NBG-vertaling 1951

Genesis 38:1-12 NBG-vertaling 1951 (NBG51)

1. In die tijd trok Juda van zijn broeders weg en nam zijn intrek bij een man van Adullam, genaamd Chira.

2. En Juda zag daar de dochter van een Kanaänitisch man, genaamd Sua; hij huwde haar en kwam tot haar.

3. En zij werd zwanger, baarde een zoon, en noemde hem Er.

4. Daarna werd zij opnieuw zwanger, baarde een zoon en noemde hem Onan.

5. Vervolgens baarde zij nogmaals een zoon, en noemde hem Sela. Hij was te Kezib, toen zij hem baarde.

6. En Juda nam voor Er, zijn eerstgeborene, een vrouw, genaamd Tamar.

7. En Er, de eerstgeborene van Juda, wekte het misnoegen des Heren op, en de Here doodde hem.

8. Toen zeide Juda tot Onan: Ga tot uws broeders vrouw, sluit met haar het zwagerhuwelijk en verwek voor uw broeder nakroost.

9. Maar Onan wist, dat het nakroost hem niet zou toebehoren, daarom, zo vaak hij tot de vrouw van zijn broeder kwam, verspilde hij het zaad op de grond, om aan zijn broeder geen nakroost te geven.

10. En hetgeen hij gedaan had, was kwaad in de ogen des Heren, en Hij doodde ook hem.

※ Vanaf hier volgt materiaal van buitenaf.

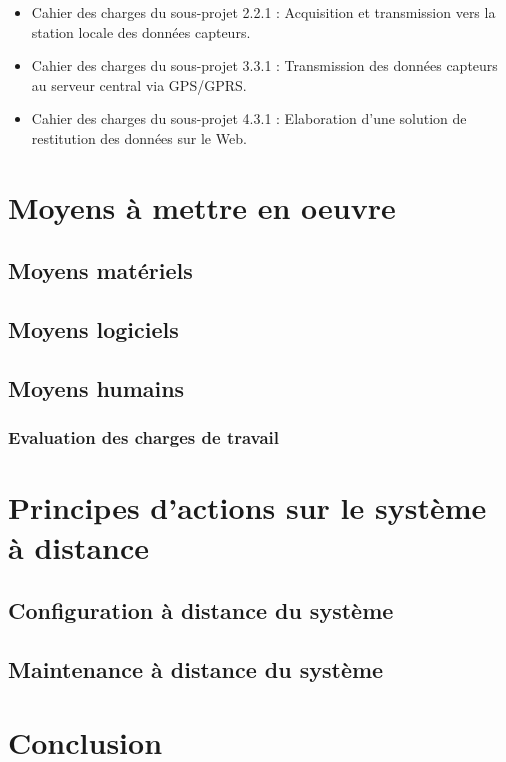 \begin{itemize}
\item Cahier des charges du sous-projet 2.2.1 : Acquisition et transmission vers la station locale des données capteurs.
\item Cahier des charges du sous-projet 3.3.1 : Transmission des données capteurs au serveur central via GPS/GPRS.
\item Cahier des charges du sous-projet 4.3.1 : Elaboration d'une solution de restitution des données sur le Web.
\end{itemize}



\section{Moyens à mettre en oeuvre}
\subsection{Moyens matériels}
\subsection{Moyens logiciels}
\subsection{Moyens humains}
\subsubsection{Evaluation des charges de travail}

\section{Principes d'actions sur le système à distance}
\subsection{Configuration à distance du système}
\subsection{Maintenance à distance du système}
\section{Conclusion}






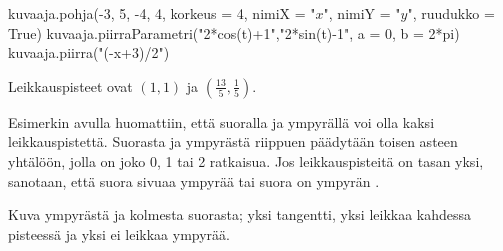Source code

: \begin{esimerkki}
\begin{esimratk}
\begin{kuva}
    kuvaaja.pohja(-3, 5, -4, 4, korkeus = 4, nimiX = "$x$", nimiY = "$y$", ruudukko = True)
    kuvaaja.piirraParametri("2*cos(t)+1","2*sin(t)-1", a = 0, b = 2*pi)
    kuvaaja.piirra("(-x+3)/2")
	
\end{kuva}
\begin{esimvast}
Leikkauspisteet ovat $(1, 1)$ ja $(\frac{13}{5}, \frac{1}{5})$.
\end{esimvast}

\end{esimratk}
\end{esimerkki}

Esimerkin avulla huomattiin, että suoralla ja ympyrällä voi olla kaksi leikkauspistettä. Suorasta ja ympyrästä riippuen päädytään toisen asteen yhtälöön, jolla on joko 0, 1 tai 2 ratkaisua. Jos leikkauspisteitä on tasan yksi, sanotaan, että suora sivuaa ympyrää tai suora on ympyrän .

Kuva ympyrästä ja kolmesta suorasta; yksi tangentti, yksi leikkaa kahdessa pisteessä ja yksi ei leikkaa ympyrää.


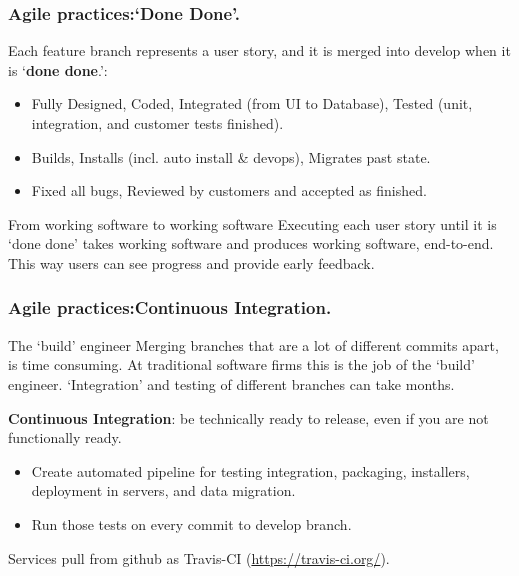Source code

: \documentclass{beamer} %
\newcommand\emc[1]{\textcolor{brightblue}{\textbf{#1}}}
\begin{document}
\begin{frame}
\frametitle{Agile practices:`Done Done'.}

Each feature branch represents a user story, and it is merged into develop when it is `\emc{done done}.':
\begin{itemize}
  \item Fully Designed, Coded, Integrated (from UI to Database), Tested (unit, integration, and customer tests finished).
  \item Builds, Installs (incl. auto install \& devops), Migrates past state.
  \item Fixed all bugs, Reviewed by customers and accepted as finished.
\end{itemize}

\begin{block}{From working software to working software}
Executing each user story until it is `done done' takes working software and produces working software, end-to-end. This way users can see progress and provide early feedback.
\end{block}

\end{frame}

\begin{frame}
\frametitle{Agile practices:Continuous Integration.}

\begin{block}{The `build' engineer}
Merging branches that are a lot of different commits apart, is time consuming. At traditional software firms this is the job of the `build' engineer. `Integration' and testing of different branches can take months.
\end{block}

\vspace{3mm}
\emc{Continuous Integration}: be technically ready to release, even if you are not functionally ready.
\begin{itemize}
  \item Create automated pipeline for testing integration, packaging, installers, deployment in servers, and data migration.
  \item Run those tests on every commit to develop branch.
  \end{itemize}

\vspace{5mm}
Services pull from github as Travis-CI (\url{https://travis-ci.org/}).

\end{frame}
\end{document}

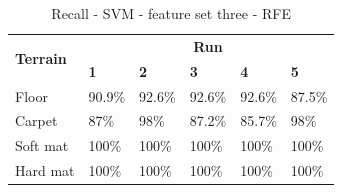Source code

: \documentclass[USenglish]{ifimaster}  %
\begin{document}
	\begin{table}[h]\ContinuedFloat
	\begin{subtable}[h]{1\textwidth}
		\centering
		\captionsetup{justification=centering}
		\begin{tabular}{@{}llllll@{}}
			\toprule
			\multirow{2}{*}{\textbf{Terrain}} & \multicolumn{5}{c}{\textbf{Run}} \\ \cmidrule(l){2-6} 
			& \multicolumn{1}{l|}{\textbf{1}} & \multicolumn{1}{l|}{\textbf{2}} & \multicolumn{1}{l|}{\textbf{3}} & \multicolumn{1}{l|}{\textbf{4}} & \textbf{5} \\ \midrule
			\multicolumn{1}{l|}{Floor} & \multicolumn{1}{l|}{90.9\%} & \multicolumn{1}{l|}{92.6\%} & \multicolumn{1}{l|}{92.6\%} & \multicolumn{1}{l|}{92.6\%} & 87.5\% \\ \midrule
			\multicolumn{1}{l|}{Carpet} & \multicolumn{1}{l|}{87\%} & \multicolumn{1}{l|}{98\%} & \multicolumn{1}{l|}{87.2\%} & \multicolumn{1}{l|}{85.7\%} & 98\% \\ \midrule
			\multicolumn{1}{l|}{Soft mat} & \multicolumn{1}{l|}{100\%} & \multicolumn{1}{l|}{100\%} & \multicolumn{1}{l|}{100\%} & \multicolumn{1}{l|}{100\%} & 100\% \\ \midrule
			\multicolumn{1}{l|}{Hard mat} & \multicolumn{1}{l|}{100\%} & \multicolumn{1}{l|}{100\%} & \multicolumn{1}{l|}{100\%} & \multicolumn{1}{l|}{100\%} & 100\% \\ \bottomrule
		\end{tabular}
		\caption{Recall - SVM - feature set three - RFE}
		\label{recallsvm}
	\end{subtable}
\end{table}
\end{document}
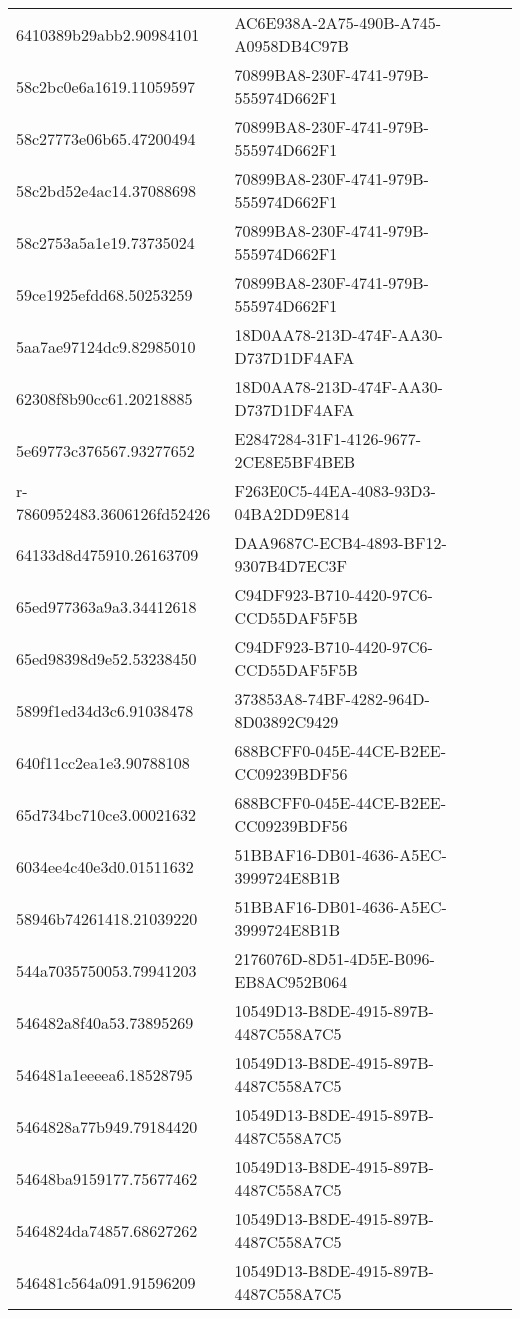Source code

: \begin{tabular}{ll}
6410389b29abb2.90984101 & AC6E938A-2A75-490B-A745-A0958DB4C97B \\
58c2bc0e6a1619.11059597 & 70899BA8-230F-4741-979B-555974D662F1 \\
58c27773e06b65.47200494 & 70899BA8-230F-4741-979B-555974D662F1 \\
58c2bd52e4ac14.37088698 & 70899BA8-230F-4741-979B-555974D662F1 \\
58c2753a5a1e19.73735024 & 70899BA8-230F-4741-979B-555974D662F1 \\
59ce1925efdd68.50253259 & 70899BA8-230F-4741-979B-555974D662F1 \\
5aa7ae97124dc9.82985010 & 18D0AA78-213D-474F-AA30-D737D1DF4AFA \\
62308f8b90cc61.20218885 & 18D0AA78-213D-474F-AA30-D737D1DF4AFA \\
5e69773c376567.93277652 & E2847284-31F1-4126-9677-2CE8E5BF4BEB \\
r-7860952483.3606126fd52426 & F263E0C5-44EA-4083-93D3-04BA2DD9E814 \\
64133d8d475910.26163709 & DAA9687C-ECB4-4893-BF12-9307B4D7EC3F \\
65ed977363a9a3.34412618 & C94DF923-B710-4420-97C6-CCD55DAF5F5B \\
65ed98398d9e52.53238450 & C94DF923-B710-4420-97C6-CCD55DAF5F5B \\
5899f1ed34d3c6.91038478 & 373853A8-74BF-4282-964D-8D03892C9429 \\
640f11cc2ea1e3.90788108 & 688BCFF0-045E-44CE-B2EE-CC09239BDF56 \\
65d734bc710ce3.00021632 & 688BCFF0-045E-44CE-B2EE-CC09239BDF56 \\
6034ee4c40e3d0.01511632 & 51BBAF16-DB01-4636-A5EC-3999724E8B1B \\
58946b74261418.21039220 & 51BBAF16-DB01-4636-A5EC-3999724E8B1B \\
544a7035750053.79941203 & 2176076D-8D51-4D5E-B096-EB8AC952B064 \\
546482a8f40a53.73895269 & 10549D13-B8DE-4915-897B-4487C558A7C5 \\
546481a1eeeea6.18528795 & 10549D13-B8DE-4915-897B-4487C558A7C5 \\
5464828a77b949.79184420 & 10549D13-B8DE-4915-897B-4487C558A7C5 \\
54648ba9159177.75677462 & 10549D13-B8DE-4915-897B-4487C558A7C5 \\
5464824da74857.68627262 & 10549D13-B8DE-4915-897B-4487C558A7C5 \\
546481c564a091.91596209 & 10549D13-B8DE-4915-897B-4487C558A7C5 \\

\end{tabular}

11. Toen zeide Juda tot zijn schoondochter Tamar: Ga als weduwe in het huis van uw vader wonen, totdat mijn zoon Sela groot is, want hij dacht: Dat ook hij niet sterve evenals zijn broeders. En Tamar ging in het huis van haar vader wonen.

12. Na verloop van vele dagen stierf de dochter van Sua, de vrouw van Juda. En toen Juda de rouwtijd ten einde gebracht had, ging hij naar de scheerders van zijn schapen, hij en zijn vriend Chira, de Adullamiet, naar Timna.